I have been reading ‘My Apprenticeship’, by Beatrice Webb, off and on for the past month or two. I had only ever heard of the Webbs as people mentioned unfavourably in books by or about Chesterton or Wells- sort of Machiavellian powerbrokers of the Socialist movement, the sort of people who might go out to dinner at Iguana Joes. It has been a pleasant surprise to find Beatrice so engaging, so rational, so- Clammish:
‘What body of scientific men, or even of ordinary shrewd business men, spoken to on the subject that interested them most, whether intellectually or materially, would tolerate that extraordinary mixture of personalities, dogmatic assertions as to fact and principle, metaphysical theories, grand and vague moral sentiments, appeals to personal devotion on the hand, and self-interest on the other, this extraordinary medley of sentiment, passion, and expediency which makes up the argument of the politician?’ (Beatrice Potter Webb, diary, July 1884)

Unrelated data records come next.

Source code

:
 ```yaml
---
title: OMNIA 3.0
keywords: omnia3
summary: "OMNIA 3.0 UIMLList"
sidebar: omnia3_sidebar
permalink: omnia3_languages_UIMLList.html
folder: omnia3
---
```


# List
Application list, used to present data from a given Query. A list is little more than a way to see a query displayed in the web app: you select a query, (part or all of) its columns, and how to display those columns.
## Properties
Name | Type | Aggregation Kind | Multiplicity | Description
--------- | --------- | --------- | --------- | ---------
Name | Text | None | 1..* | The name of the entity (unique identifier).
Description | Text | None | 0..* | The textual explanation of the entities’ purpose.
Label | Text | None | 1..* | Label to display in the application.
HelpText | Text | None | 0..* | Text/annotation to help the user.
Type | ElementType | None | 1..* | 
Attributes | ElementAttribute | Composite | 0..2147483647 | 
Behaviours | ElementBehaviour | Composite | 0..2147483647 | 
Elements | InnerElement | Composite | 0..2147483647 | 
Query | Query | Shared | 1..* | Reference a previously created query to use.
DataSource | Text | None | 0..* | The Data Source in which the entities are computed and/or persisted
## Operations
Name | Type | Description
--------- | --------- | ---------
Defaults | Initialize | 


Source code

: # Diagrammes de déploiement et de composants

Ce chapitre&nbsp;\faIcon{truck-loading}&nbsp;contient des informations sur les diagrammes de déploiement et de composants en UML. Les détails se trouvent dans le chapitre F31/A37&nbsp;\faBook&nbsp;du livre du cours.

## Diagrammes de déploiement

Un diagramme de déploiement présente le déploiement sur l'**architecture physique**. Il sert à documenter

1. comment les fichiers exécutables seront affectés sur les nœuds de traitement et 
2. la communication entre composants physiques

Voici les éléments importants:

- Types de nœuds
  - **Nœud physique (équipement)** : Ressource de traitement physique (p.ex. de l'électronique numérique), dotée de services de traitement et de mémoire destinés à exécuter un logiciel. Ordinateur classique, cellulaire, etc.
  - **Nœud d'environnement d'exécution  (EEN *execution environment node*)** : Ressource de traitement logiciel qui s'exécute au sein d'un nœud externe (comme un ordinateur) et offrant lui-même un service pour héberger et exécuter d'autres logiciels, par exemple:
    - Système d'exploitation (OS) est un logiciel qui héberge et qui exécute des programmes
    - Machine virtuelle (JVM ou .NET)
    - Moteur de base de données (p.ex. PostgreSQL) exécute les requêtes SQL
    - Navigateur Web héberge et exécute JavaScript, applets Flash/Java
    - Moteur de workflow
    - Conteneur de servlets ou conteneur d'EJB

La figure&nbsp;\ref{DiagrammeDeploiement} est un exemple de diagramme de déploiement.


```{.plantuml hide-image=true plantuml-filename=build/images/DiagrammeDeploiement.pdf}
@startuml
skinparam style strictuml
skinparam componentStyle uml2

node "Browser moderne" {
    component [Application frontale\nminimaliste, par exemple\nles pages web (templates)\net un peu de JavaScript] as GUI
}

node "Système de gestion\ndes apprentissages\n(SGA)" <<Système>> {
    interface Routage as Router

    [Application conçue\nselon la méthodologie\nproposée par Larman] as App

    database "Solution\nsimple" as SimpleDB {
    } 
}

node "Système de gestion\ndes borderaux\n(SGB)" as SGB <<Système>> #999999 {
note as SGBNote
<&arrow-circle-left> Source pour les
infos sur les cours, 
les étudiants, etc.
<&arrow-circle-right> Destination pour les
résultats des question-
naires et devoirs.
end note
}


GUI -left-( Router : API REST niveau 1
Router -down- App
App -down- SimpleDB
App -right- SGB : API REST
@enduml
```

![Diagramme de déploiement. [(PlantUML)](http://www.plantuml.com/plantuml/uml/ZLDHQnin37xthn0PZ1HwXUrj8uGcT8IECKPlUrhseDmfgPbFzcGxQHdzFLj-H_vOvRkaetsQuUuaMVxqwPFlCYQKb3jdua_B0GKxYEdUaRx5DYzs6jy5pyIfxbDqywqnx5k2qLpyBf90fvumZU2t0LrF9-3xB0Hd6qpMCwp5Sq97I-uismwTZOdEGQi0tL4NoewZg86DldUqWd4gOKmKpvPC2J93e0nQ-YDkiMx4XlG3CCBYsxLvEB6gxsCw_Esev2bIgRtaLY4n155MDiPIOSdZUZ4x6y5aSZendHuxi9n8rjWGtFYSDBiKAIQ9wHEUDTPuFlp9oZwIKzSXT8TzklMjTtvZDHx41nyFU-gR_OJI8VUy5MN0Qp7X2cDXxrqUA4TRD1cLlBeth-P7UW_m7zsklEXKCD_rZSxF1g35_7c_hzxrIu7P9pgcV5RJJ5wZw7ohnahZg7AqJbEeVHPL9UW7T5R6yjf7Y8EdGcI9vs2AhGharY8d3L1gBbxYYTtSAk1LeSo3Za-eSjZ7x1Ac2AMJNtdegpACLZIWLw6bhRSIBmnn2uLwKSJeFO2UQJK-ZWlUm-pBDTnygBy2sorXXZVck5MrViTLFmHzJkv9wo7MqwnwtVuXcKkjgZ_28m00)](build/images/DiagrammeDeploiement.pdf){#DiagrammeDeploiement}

But I wanted to quote something that she wrote when she was much younger, about ten:
‘A novel now and then is a wise recreation to be offered to a growing mind, it cultivates the imagination, but taken as the continual nourishment, it destroys many a young mind … The whole of their thought (for a child of nine or ten spends little or no thought on her lessons) is wasted on making up love scenes, or building castles in the air, where she is always the charming heroine without a fault.’

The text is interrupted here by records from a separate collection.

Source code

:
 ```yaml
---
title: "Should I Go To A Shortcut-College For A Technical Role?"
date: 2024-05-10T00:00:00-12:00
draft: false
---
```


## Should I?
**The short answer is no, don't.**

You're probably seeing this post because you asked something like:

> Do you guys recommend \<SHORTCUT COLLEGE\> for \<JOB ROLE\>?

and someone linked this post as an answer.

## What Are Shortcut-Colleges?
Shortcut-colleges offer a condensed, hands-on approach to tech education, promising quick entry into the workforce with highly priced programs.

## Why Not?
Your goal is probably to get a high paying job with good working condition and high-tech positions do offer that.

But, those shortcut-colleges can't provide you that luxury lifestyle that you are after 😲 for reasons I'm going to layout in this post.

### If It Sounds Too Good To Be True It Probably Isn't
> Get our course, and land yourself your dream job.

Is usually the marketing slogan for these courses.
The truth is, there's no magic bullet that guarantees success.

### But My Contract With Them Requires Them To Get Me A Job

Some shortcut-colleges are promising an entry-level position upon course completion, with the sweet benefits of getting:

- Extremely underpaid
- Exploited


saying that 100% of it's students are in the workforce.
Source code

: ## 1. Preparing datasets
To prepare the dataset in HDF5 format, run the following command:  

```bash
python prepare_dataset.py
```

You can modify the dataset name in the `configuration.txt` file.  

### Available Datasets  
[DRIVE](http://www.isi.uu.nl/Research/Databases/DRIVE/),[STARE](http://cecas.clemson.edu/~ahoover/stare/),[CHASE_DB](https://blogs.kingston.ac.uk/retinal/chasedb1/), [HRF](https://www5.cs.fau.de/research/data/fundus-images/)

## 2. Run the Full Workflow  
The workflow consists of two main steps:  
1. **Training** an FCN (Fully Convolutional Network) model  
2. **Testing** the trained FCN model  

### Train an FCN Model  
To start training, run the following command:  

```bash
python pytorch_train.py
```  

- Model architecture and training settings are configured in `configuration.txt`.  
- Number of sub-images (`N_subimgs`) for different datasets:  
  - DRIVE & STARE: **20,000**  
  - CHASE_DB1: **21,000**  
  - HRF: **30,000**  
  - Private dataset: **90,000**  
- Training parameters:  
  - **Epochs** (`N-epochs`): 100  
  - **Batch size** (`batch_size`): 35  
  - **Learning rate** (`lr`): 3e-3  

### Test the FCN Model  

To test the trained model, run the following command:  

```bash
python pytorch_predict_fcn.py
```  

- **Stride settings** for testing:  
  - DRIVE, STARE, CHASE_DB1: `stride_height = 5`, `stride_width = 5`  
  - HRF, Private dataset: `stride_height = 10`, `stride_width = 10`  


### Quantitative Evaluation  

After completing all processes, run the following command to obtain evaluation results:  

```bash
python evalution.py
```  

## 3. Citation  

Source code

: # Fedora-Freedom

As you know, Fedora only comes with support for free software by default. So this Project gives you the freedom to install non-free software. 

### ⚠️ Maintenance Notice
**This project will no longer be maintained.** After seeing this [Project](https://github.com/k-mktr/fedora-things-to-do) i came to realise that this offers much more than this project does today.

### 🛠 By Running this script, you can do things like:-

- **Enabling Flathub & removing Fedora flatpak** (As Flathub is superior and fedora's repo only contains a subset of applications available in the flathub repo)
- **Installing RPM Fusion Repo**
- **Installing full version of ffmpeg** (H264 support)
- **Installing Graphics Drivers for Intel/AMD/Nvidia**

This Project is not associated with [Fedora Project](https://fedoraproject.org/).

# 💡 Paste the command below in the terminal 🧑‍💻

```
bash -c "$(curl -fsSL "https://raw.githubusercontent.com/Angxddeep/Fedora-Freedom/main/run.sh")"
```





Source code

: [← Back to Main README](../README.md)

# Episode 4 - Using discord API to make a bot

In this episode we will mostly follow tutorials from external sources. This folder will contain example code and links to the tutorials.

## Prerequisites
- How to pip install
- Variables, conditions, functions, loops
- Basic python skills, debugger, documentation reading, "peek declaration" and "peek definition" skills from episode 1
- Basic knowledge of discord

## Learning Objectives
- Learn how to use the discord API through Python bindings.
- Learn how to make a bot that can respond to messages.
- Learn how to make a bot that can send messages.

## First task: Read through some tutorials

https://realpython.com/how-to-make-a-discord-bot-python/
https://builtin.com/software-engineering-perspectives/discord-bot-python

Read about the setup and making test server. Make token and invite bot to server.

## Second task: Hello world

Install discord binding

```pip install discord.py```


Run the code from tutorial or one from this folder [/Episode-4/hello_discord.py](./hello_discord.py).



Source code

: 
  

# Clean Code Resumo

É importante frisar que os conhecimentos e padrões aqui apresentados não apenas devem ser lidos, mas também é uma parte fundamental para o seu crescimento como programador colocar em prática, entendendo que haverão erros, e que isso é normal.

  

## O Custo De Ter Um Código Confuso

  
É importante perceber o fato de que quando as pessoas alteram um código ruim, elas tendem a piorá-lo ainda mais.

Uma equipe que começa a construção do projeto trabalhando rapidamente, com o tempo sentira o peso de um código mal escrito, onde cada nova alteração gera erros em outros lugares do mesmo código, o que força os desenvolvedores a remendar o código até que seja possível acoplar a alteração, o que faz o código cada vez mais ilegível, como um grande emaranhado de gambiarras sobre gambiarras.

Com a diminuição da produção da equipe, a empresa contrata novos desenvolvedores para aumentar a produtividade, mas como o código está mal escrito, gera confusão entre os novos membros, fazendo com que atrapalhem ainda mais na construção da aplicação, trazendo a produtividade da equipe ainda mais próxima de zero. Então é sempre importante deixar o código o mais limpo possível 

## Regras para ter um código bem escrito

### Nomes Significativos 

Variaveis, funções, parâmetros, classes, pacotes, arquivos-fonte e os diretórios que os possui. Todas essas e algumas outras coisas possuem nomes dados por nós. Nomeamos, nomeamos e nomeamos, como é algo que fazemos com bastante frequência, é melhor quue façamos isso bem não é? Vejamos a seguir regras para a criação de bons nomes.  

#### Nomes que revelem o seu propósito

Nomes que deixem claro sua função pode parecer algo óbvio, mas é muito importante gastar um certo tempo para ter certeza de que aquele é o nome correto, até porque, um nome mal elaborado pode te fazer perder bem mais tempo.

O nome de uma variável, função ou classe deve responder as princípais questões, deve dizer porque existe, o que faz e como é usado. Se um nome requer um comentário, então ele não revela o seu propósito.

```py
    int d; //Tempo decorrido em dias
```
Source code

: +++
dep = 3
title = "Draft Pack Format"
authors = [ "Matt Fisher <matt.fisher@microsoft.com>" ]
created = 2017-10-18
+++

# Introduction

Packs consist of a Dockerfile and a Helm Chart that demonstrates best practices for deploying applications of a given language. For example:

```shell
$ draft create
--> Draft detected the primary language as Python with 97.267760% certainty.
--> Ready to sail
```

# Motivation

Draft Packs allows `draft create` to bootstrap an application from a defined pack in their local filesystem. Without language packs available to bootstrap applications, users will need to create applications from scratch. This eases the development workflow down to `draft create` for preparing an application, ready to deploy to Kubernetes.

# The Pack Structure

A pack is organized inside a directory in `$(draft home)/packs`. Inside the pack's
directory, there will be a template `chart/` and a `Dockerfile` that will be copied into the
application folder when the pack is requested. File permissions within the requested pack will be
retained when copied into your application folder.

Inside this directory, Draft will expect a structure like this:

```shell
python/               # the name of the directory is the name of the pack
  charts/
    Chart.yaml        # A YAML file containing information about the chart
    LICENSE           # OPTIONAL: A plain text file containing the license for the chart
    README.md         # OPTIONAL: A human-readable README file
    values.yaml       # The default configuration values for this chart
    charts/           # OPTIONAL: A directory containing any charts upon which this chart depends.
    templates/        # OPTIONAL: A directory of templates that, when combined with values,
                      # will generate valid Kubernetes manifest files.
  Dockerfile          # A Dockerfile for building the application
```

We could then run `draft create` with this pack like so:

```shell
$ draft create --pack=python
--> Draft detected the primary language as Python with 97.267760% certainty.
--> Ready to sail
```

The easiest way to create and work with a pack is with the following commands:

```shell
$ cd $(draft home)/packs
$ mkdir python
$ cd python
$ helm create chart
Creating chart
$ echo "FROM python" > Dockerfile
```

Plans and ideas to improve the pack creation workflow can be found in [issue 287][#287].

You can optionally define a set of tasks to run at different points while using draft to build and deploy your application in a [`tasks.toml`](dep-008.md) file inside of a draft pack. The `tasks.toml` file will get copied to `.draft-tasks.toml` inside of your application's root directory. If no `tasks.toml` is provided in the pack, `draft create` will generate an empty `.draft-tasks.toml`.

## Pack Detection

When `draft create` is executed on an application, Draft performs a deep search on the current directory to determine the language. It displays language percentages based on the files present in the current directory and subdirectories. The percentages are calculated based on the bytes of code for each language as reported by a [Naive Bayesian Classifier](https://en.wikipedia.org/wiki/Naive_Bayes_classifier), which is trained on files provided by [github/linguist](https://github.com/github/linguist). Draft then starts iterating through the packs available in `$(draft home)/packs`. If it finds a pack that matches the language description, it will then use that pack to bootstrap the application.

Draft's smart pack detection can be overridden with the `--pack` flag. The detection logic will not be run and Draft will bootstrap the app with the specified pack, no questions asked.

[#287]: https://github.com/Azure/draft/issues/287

When I was of that age, a good many of my castles in the air involved the destruction of everything I knew, a desperate struggle to survive, and my death at the age of 21 from radiation-induced cancer after playing a role in the salvage of something from the wreck of civilisation. I thought, a lot, about the exact sort of story that the first chapters of The Day of the Triffids is, with myself as the protagonist. Most times I travelled into town- for we lived on the edge of town- I would think about how far we were likely to be from Ground Zero, and what our chances of survival might be. My calculations were based on false premises; for I later found out the city I lived in was surrounded at a goodly distance by a ring of Titan II missile silos, which no doubt had at least one missile each allotted to them, so wherever I went I would have been comprehensively obliterated by overlapping blast zones in the event of a nuclear exchange.
I still think, uneasily, sometimes. Should I lay in a better store of organic seeds? Do I really have any practical skills that my neighbours in the village might find useful, were civilisation to collapse? Are we far enough away from the highway to avoid the starving hordes from the cities?

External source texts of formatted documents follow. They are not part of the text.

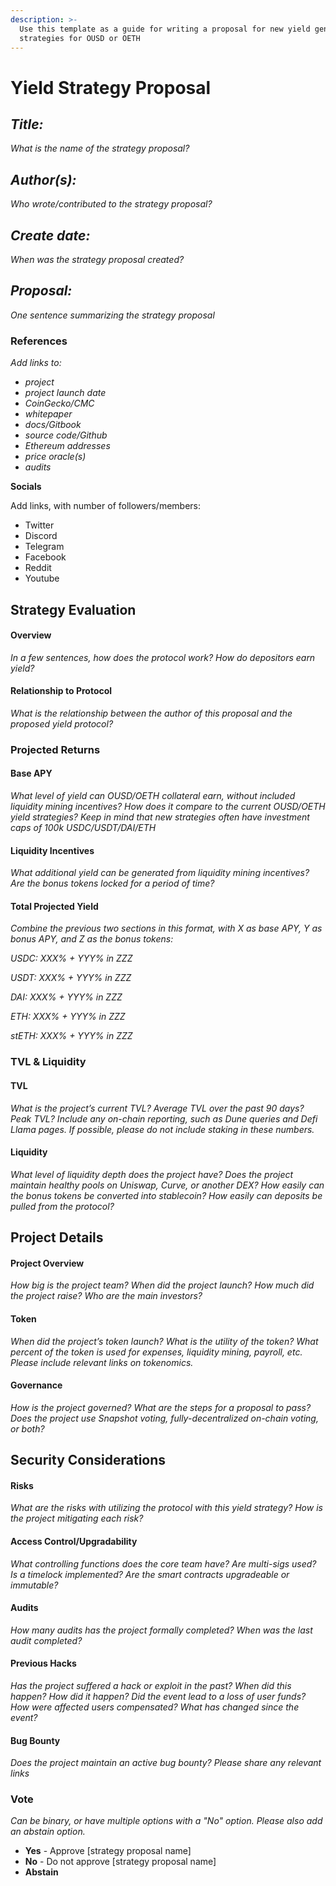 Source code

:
 ```yaml
---
description: >-
  Use this template as a guide for writing a proposal for new yield generating
  strategies for OUSD or OETH
---
```


# Yield Strategy Proposal

## _**Title:**_

_What is the name of the strategy proposal?_

## _**Author(s):**_

_Who wrote/contributed to the strategy proposal?_

## _**Create date:**_

_When was the strategy proposal created?_

## _**Proposal:**_

_One sentence summarizing the strategy proposal_

### **References**

_Add links to:_

* _project_
* _project launch date_
* _CoinGecko/CMC_
* _whitepaper_
* _docs/Gitbook_
* _source code/Github_
* _Ethereum addresses_
* _price oracle(s)_
* _audits_

**Socials**

Add links, with number of followers/members:

* Twitter
* Discord
* Telegram
* Facebook
* Reddit
* Youtube

## Strategy Evaluation

#### Overview

_In a few sentences, how does the protocol work? How do depositors earn yield?_

#### Relationship to Protocol

_What is the relationship between the author of this proposal and the proposed yield protocol?_

### Projected Returns

#### Base APY

_What level of yield can OUSD/OETH collateral earn, without included liquidity mining incentives? How does it compare to the current OUSD/OETH yield strategies? Keep in mind that new strategies often have investment caps of 100k USDC/USDT/DAI/ETH_

#### Liquidity Incentives

_What additional yield can be generated from liquidity mining incentives? Are the bonus tokens locked for a period of time?_

#### Total Projected Yield

_Combine the previous two sections in this format, with X as base APY, Y as bonus APY, and Z as the bonus tokens:_

_USDC: XXX% + YYY% in ZZZ_

_USDT: XXX% + YYY% in ZZZ_

_DAI: XXX% + YYY% in ZZZ_

_ETH: XXX% + YYY% in ZZZ_

_stETH: XXX% + YYY% in ZZZ_

### TVL & Liquidity

#### TVL

_What is the project’s current TVL? Average TVL over the past 90 days? Peak TVL? Include any on-chain reporting, such as Dune queries and Defi Llama pages. If possible, please do not include staking in these numbers._

#### Liquidity

_What level of liquidity depth does the project have? Does the project maintain healthy pools on Uniswap, Curve, or another DEX? How easily can the bonus tokens be converted into stablecoin? How easily can deposits be pulled from the protocol?_

## Project Details

#### Project Overview

_How big is the project team? When did the project launch? How much did the project raise? Who are the main investors?_

#### Token

_When did the project’s token launch? What is the utility of the token? What percent of the token is used for expenses, liquidity mining, payroll, etc. Please include relevant links on tokenomics._

#### Governance

_How is the project governed? What are the steps for a proposal to pass? Does the project use Snapshot voting, fully-decentralized on-chain voting, or both?_

## Security Considerations

#### Risks

_What are the risks with utilizing the protocol with this yield strategy? How is the project mitigating each risk?_

#### Access Control/Upgradability

_What controlling functions does the core team have? Are multi-sigs used? Is a timelock implemented? Are the smart contracts upgradeable or immutable?_

#### Audits

_How many audits has the project formally completed? When was the last audit completed?_

#### Previous Hacks

_Has the project suffered a hack or exploit in the past? When did this happen? How did it happen? Did the event lead to a loss of user funds? How were affected users compensated? What has changed since the event?_

#### Bug Bounty

_Does the project maintain an active bug bounty? Please share any relevant links_

### Vote

_Can be binary, or have multiple options with a "No" option. Please also add an abstain option._

* **Yes** - Approve \[strategy proposal name]
* **No** - Do not approve \[strategy proposal name]
* **Abstain**

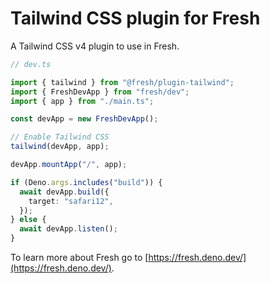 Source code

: # Tailwind CSS plugin for Fresh

A Tailwind CSS v4 plugin to use in Fresh.

```ts
// dev.ts

import { tailwind } from "@fresh/plugin-tailwind";
import { FreshDevApp } from "fresh/dev";
import { app } from "./main.ts";

const devApp = new FreshDevApp();

// Enable Tailwind CSS
tailwind(devApp, app);

devApp.mountApp("/", app);

if (Deno.args.includes("build")) {
  await devApp.build({
    target: "safari12",
  });
} else {
  await devApp.listen();
}
```

To learn more about Fresh go to
[https://fresh.deno.dev/](https://fresh.deno.dev/).
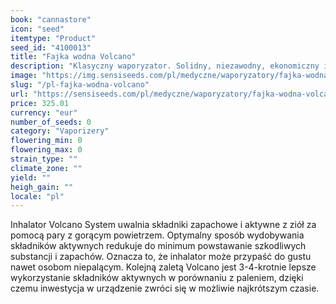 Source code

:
 ```yaml
---
book: "cannastore"
icon: "seed"
itemtype: "Product"
seed_id: "4100013"
title: "Fajka wodna Volcano"
description: "Klasyczny waporyzator. Solidny, niezawodny, ekonomiczny i prosty — Idealny do zastosowan medycznych i dla niepalacych. Zamów waporyzator Volcano tutaj."
image: "https://img.sensiseeds.com/pl/medyczne/waporyzatory/fajka-wodna-volcano-image.png"
slug: "/pl-fajka-wodna-volcano"
url: "https://sensiseeds.com/pl/medyczne/waporyzatory/fajka-wodna-volcano?a_aid=cannastore"
price: 325.01
currency: "eur"
number_of_seeds: 0
category: "Vaporizery"
flowering_min: 0
flowering_max: 0
strain_type: ""
climate_zone: ""
yield: ""
heigh_gain: ""
locale: "pl"
---
```

Inhalator Volcano System uwalnia składniki zapachowe i aktywne z ziół za pomocą pary z gorącym powietrzem. Optymalny sposób wydobywania składników aktywnych redukuje do minimum powstawanie szkodliwych substancji i zapachów. Oznacza to, że inhalator może przypaść do gustu nawet osobom niepalącym. Kolejną zaletą Volcano jest 3-4-krotnie lepsze wykorzystanie składników aktywnych w porównaniu z paleniem, dzięki czemu inwestycja w urządzenie zwróci się w możliwie najkrótszym czasie.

It appears to me that the holiday is over. We had for a little while the luxury in the West of casting down tyrants, but now we are well on our way back to being tied-up by Realpolitik and the Balance of Terror from effecting anything good in the world.
We shall see.
4: The quote from ‘Science Fiction: A Hopeless Case - With Exceptions’ was long enough, so you will have to hunt down a copy of ‘Microworlds’ yourself to read the footnote. But it will be worth it, if you have any weakness for curmudgeonly footnotes at all.